Saved entries

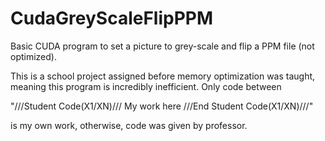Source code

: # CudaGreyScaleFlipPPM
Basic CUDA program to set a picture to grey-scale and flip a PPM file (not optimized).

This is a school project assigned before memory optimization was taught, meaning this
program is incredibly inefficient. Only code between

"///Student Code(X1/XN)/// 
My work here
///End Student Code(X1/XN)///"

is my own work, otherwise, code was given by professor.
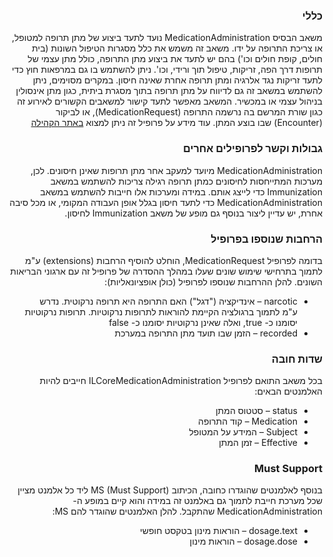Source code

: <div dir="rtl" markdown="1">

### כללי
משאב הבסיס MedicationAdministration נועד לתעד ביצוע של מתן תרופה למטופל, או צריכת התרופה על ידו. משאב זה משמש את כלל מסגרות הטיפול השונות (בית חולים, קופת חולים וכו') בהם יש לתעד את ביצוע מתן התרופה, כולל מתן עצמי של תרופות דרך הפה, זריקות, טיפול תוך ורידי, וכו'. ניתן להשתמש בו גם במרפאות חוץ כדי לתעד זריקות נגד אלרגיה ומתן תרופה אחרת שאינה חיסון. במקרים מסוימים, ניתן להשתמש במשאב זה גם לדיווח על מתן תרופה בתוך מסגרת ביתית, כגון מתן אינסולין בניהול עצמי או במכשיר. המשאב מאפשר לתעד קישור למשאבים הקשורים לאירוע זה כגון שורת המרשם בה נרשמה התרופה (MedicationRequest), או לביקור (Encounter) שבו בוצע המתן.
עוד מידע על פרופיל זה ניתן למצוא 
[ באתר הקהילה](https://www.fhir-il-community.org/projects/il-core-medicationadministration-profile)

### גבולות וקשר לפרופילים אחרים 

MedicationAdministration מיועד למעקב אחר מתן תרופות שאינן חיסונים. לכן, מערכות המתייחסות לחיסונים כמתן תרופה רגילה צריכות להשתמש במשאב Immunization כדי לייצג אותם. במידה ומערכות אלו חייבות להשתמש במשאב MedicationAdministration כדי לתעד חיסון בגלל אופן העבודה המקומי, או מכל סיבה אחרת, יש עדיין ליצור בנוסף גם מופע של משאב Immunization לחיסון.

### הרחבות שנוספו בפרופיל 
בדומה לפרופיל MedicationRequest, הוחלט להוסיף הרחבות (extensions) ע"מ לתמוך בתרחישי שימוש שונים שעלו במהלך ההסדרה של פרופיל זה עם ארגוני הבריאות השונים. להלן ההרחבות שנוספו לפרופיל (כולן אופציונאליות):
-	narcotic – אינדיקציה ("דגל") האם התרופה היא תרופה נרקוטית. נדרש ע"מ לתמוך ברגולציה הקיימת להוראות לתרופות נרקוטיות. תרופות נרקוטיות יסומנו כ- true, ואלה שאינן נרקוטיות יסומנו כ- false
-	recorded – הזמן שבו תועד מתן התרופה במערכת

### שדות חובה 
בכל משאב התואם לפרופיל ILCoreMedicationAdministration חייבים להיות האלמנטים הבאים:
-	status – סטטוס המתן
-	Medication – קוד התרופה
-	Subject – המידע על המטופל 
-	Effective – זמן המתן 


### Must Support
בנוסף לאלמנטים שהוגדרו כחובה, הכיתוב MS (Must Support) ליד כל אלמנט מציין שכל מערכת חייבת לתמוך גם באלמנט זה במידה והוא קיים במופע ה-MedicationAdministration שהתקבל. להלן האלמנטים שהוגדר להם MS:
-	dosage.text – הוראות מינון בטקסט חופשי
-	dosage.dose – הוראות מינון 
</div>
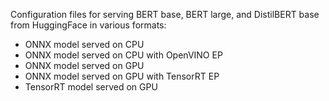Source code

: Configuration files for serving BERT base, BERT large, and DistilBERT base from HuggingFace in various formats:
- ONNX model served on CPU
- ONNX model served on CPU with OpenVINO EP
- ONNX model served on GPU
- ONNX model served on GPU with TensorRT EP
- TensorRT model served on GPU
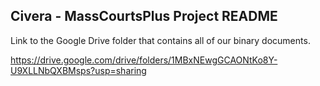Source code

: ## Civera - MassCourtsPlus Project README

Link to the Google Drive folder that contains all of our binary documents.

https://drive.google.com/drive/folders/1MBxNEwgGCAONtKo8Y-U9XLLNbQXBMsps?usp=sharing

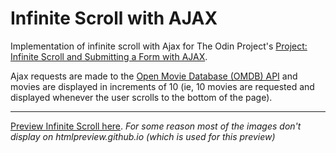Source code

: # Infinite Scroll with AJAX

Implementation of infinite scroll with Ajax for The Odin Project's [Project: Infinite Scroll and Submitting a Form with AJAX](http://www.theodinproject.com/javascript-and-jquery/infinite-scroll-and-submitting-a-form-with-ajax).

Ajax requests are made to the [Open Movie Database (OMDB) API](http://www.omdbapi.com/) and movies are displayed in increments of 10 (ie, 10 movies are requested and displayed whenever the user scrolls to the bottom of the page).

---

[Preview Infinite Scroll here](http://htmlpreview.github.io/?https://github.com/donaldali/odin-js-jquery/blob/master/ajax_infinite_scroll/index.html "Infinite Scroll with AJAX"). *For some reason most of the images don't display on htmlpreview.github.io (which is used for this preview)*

ASSIGNMENT: Among the entries, how many lines contain the word "work"? Give the number alone.

RESPONSE AREA: 2